In order to deliver the malware to users of SolarWinds Orion, the supply chain was attacked. The attackers were able to compromise SolarWinds’ keys and digitally sign a trojanized version of a Windows Installer Patch file, which was distributed using the existing update infrastructure and, after the update process, loaded by the host process. Signature checks did not fail due to the key compromise. Attacks were then able to connect to command and control infrastructure by resolving a subdomain’s CNAME record[2].
While supply chain attacks are not a new occurrence, the SolarWinds attack has forced both developers and security analysts to take the subject more seriously. Historically, most software did not have a particularly complex supply chain; software was limited in size, function and audience, organizations had their own developers and created, for the most part, their own software without many external dependencies. Modern software development has however led to a strong increase in supply chain complexity, as modern software is large enough for it not be manageable by a single organization.
As a result, modern software development is in large part about assembly of existing software, which leads to very long supply chains. A typical “Web 2.0” application could for example include an app server, HTTP server, XML parser, database client, C libraries & compiler, all of which also have their own supply chains. In recent years, in addition to toolchain corruption (such as in the case of XCodeGhost[6]) becoming more and more of an issue, both popular proprietary software and libre software have shown vulnerabilities affecting software released over multiple years (such as for example the “Heartbleed” or “Shellshock” vulnerabilities). In addition to libraries impacting a delivered product, the usage of generated data from tools such as TensorFlow or PyTorch, as well as the use of publically available or scraped data such as from Data.gov and Google’s “Open Images Dataset” leads to new attack vectors on the software supply chain.
Due to multiple high-profile attacks, the interest in means to reduce the risk factors of software supply chains has risen. Simple ways to start reducing risk could, for example, include enforcing rules for suppliers so that they start to follow best practices too, internally ensuring the security and validity of the delivered product by inspection, analysis of the means of delivering the product, and enforcing operational product control so that the product is used securely. From an educational perspective, notarizing the level of security knowledge of employees, ensuring that non-expired education material is used and the credentials of instructors are known, can lead to a reduction in risk. When it comes to checking the suppliers, enforcing the availability or design documents, analysis of attack patterns and the usage of code signing can be used.
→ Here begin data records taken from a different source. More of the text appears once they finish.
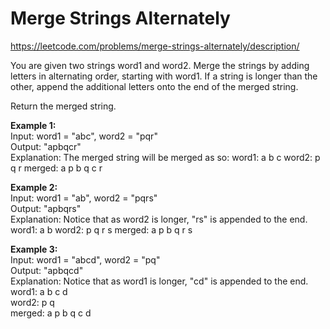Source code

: # Merge Strings Alternately
https://leetcode.com/problems/merge-strings-alternately/description/

You are given two strings word1 and word2. Merge the strings by adding letters in alternating order, starting with word1. If a string is longer than the other, append the additional letters onto the end of the merged string.

Return the merged string.

<b>Example 1:</b>\
Input: word1 = "abc", word2 = "pqr"\
Output: "apbqcr"\
Explanation: The merged string will be merged as so:
word1:  a   b   c
word2:    p   q   r
merged: a p b q c r

<b>Example 2:</b>\
Input: word1 = "ab", word2 = "pqrs"\
Output: "apbqrs"\
Explanation: Notice that as word2 is longer, "rs" is appended to the end.
word1:  a   b 
word2:    p   q   r   s
merged: a p b q   r   s

<b>Example 3:</b>\
Input: word1 = "abcd", word2 = "pq"\
Output: "apbqcd"\
Explanation: Notice that as word1 is longer, "cd" is appended to the end.\
word1:  a   b   c   d\
word2:    p   q \
merged: a p b q c   d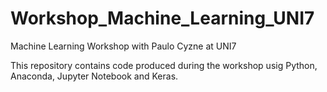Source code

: # Workshop_Machine_Learning_UNI7
Machine Learning Workshop with Paulo Cyzne at UNI7

This repository contains code produced during the workshop usig Python, Anaconda, Jupyter Notebook and Keras.

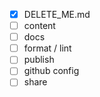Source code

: - [x] DELETE_ME.md
- [ ] content
- [ ] docs
- [ ] format / lint
- [ ] publish
- [ ] github config
- [ ] share
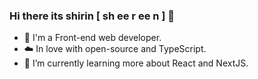 ### Hi there its shirin [ sh ee r ee n ] 👋

- 🔭 I'm a Front-end web developer.
- :cloud: In love with open-source and TypeScript.
- 🌱 I’m currently learning more about React and NextJS.

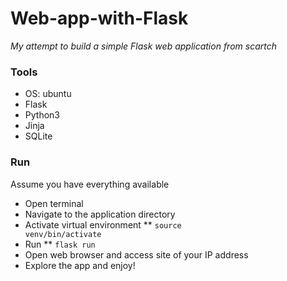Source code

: # Web-app-with-Flask

_My attempt to build a simple Flask web application from scartch_

### Tools

* OS: ubuntu
* Flask
* Python3
* Jinja
* SQLite

### Run
Assume you have everything available
* Open terminal
* Navigate to the application directory
* Activate virtual environment
** <code>source venv/bin/activate</code>
* Run
** <code>flask run</code>
* Open web browser and access site of your IP address
* Explore the app and enjoy!
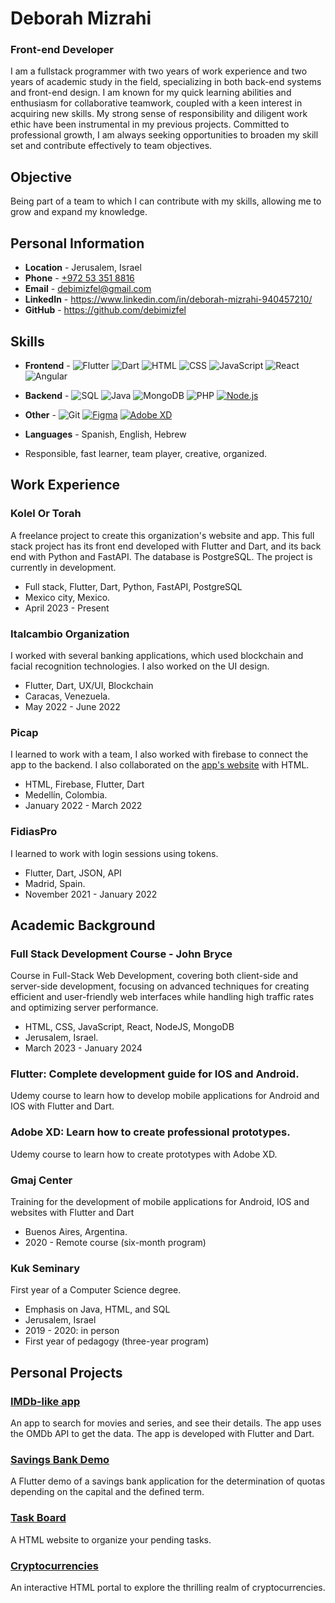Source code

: # Deborah Mizrahi

### Front-end Developer

I am a fullstack programmer with two years of work experience and two years of academic study in the field, specializing in both back-end systems and front-end design. I am known for my quick learning abilities and enthusiasm for collaborative teamwork, coupled with a keen interest in acquiring new skills. My strong sense of responsibility and diligent work ethic have been instrumental in my previous projects. Committed to professional growth, I am always seeking opportunities to broaden my skill set and contribute effectively to team objectives.

## Objective

Being part of a team to which I can contribute with my skills, allowing me to grow and expand my knowledge.

## Personal Information

- **Location** - Jerusalem, Israel
- **Phone** - [+972 53 351 8816](tel:+972533518816)
- **Email** - [debimizfel@gmail.com](mailto:debimizfel@gmail.com)
- **LinkedIn** - https://www.linkedin.com/in/deborah-mizrahi-940457210/
- **GitHub** - https://github.com/debimizfel

## Skills

- **Frontend** - ![Flutter](https://raster.shields.io/badge/Flutter-02569B?logo=flutter&logoColor=white&style=flat)
 ![Dart](https://raster.shields.io/badge/Dart-0175C2?logo=dart&logoColor=white&style=flat)
 ![HTML](https://raster.shields.io/badge/HTML5-E34F26?logo=html5&logoColor=white&style=flat)
 ![CSS](https://raster.shields.io/badge/CSS3-1572B6?logo=css3&logoColor=white&style=flat)
 ![JavaScript](https://raster.shields.io/badge/JavaScript-F7DF1E?logo=javascript&logoColor=black&style=flat)
 ![React](https://img.shields.io/badge/React-61DAFB?logo=react&logoColor=white&style=flat)
 ![Angular](https://img.shields.io/badge/Angular-DD0031?logo=angular&logoColor=white&style=flat)


- **Backend** - ![SQL](https://raster.shields.io/badge/SQL-4479A1?style=flat)
 ![Java](https://raster.shields.io/badge/Java-007396?style=flat)
 ![MongoDB](https://img.shields.io/badge/MongoDB-47A248?logo=mongodb&logoColor=white&style=flat)
 ![PHP](https://img.shields.io/badge/PHP-777BB4?logo=php&logoColor=white&style=flat)
[![Node.js](https://img.shields.io/badge/Node.js-339933?logo=node.js&logoColor=white&style=flat)](https://nodejs.org/)


- **Other** - ![Git](https://raster.shields.io/badge/Git-F05032?logo=git&logoColor=white&style=flat)
[![Figma](https://img.shields.io/badge/Figma-2C2D72?logo=figma&logoColor=white&style=flat)](https://www.figma.com/)
[![Adobe XD](https://img.shields.io/badge/Adobe_XD-FF61F6?logo=adobe-xd&logoColor=white&style=flat)](https://www.adobe.com/products/xd.html)

- **Languages** - Spanish, English, Hebrew

- Responsible, fast learner, team player, creative, organized.

## Work Experience

### Kolel Or Torah

A freelance project to create this organization's website and app. This full stack project has its front end developed with Flutter and Dart, and its back end with Python and FastAPI. The database is PostgreSQL. The project is currently in development.

- Full stack, Flutter, Dart, Python, FastAPI, PostgreSQL
- Mexico city, Mexico.
- April 2023 - Present

### Italcambio Organization

I worked with several banking applications, which used blockchain and facial recognition technologies. I also worked on the UI design.

- Flutter, Dart, UX/UI, Blockchain
- Caracas, Venezuela.
- May 2022 - June 2022

### Picap

I learned to work with a team, I also worked with firebase to connect the app to the backend. I also collaborated on the [app's website](https://www.cocoa.app/) with HTML.

- HTML, Firebase, Flutter, Dart
- Medellín, Colombia.
- January 2022 - March 2022

### FidiasPro

I learned to work with login sessions using tokens.

- Flutter, Dart, JSON, API
- Madrid, Spain.
- November 2021 - January 2022

## Academic Background

### Full Stack Development Course - John Bryce

Course in Full-Stack Web Development, covering both client-side and server-side development, focusing on advanced techniques for creating efficient and user-friendly web interfaces while handling high traffic rates and optimizing server performance.

- HTML, CSS, JavaScript, React, NodeJS, MongoDB
- Jerusalem, Israel.
- March 2023 - January 2024

### Flutter: Complete development guide for IOS and Android.

Udemy course to learn how to develop mobile applications for Android and IOS with Flutter and Dart.

### Adobe XD: Learn how to create professional prototypes.

Udemy course to learn how to create prototypes with Adobe XD.

### Gmaj Center

Training for the development of mobile applications for Android, IOS and websites with Flutter and Dart

- Buenos Aires, Argentina.
- 2020 - Remote course (six-month program)

### Kuk Seminary

First year of a Computer Science degree.

- Emphasis on Java, HTML, and SQL
- Jerusalem, Israel
- 2019 - 2020: in person
- First year of pedagogy (three-year program)

## Personal Projects

### [IMDb-like app](https://github.com/debimizfel/Proyecto-IMDb)

An app to search for movies and series, and see their details. The app uses the OMDb API to get the data. The app is developed with Flutter and Dart.

### [Savings Bank Demo](https://github.com/debimizfel/Caja-de-ahorro--Demo-)

A Flutter demo of a savings bank application for the determination of quotas depending on the capital and the defined term.

### [Task Board](https://github.com/debimizfel/Task-Board)

A HTML website to organize your pending tasks.

### [Cryptocurrencies](https://github.com/debimizfel-john-brice/Cryptocurrencies)

An interactive HTML portal to explore the thrilling realm of cryptocurrencies.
At the heart of many supply chain security practices lies the analysis of product delivery methods. Downstreams of software intended for further processing or integration (such as libraries, frameworks or tooling), inherit the consequences of bad upstream security practices. As a result, a consumer must require good security practices by their supplies and asses the risk of delivered products in their used context, which the original authors might not have taken into account (such as the use of software without proper memory protection in environments such as spacecraft, where high radiation levels frequently lead to memory corruption). As a result, the usage of “unchecked” internal supplies should be reduced. This is of particular interest when it comes to integrating external libre software into both own libre software and proprietary software, in which case the recommended way of consuming the external code is to establish a supplier. This can for example be a third party focused on libre software (i.e. RedHat or SUSE), which allows for an evaluation similar to that of proprietary software based on supplier capability, product security, product distribution and operation product control[3].
Fundamentally, software supply chains have a lot in common with physical or hardware supply chains. Supply chains are created by either deploying and using a product directly or by reproducing it as a new product in repetition, and as a result, traditional supply chains tend to have risks such as late product delivery, counterfeits and human errors. Many of these risks also apply to software supply chains and, just like they are in traditional supply chains, must be counteracted using risk management, for which a threat model is a prerequisite. Current practices mostly follow on the classical CIA triad (confidentiality, integrity, availability), while software supply chains also require the security objectives of confidentiality, (data) integrity, source authenticity, availability and non-repudiation. While organizations such as NIST publish best practices[7], concrete models of software supply chains are still a rather new subject.
This is in part due to software supply chains requiring the modeling of social and technical behavior in order to model the system and threats to it. Unlike many other security-related models, these domains can not be viewed as purely technical or social, but only as a combination of the two. The basis of modeling the system could for example be ISO 27005[8], which defines a thread as the potential cause of an incident that might result in harm to systems and organizations. The resulting model should express and capture as many threats as necessary and differentiate between actual threats and potential threats, where the former fulfills the requirements of intention, capability and opportunities, while the latter might lack one or multiple of the three. The detection of potential threats by the model however is important, as they can potentially be prevented by acting early.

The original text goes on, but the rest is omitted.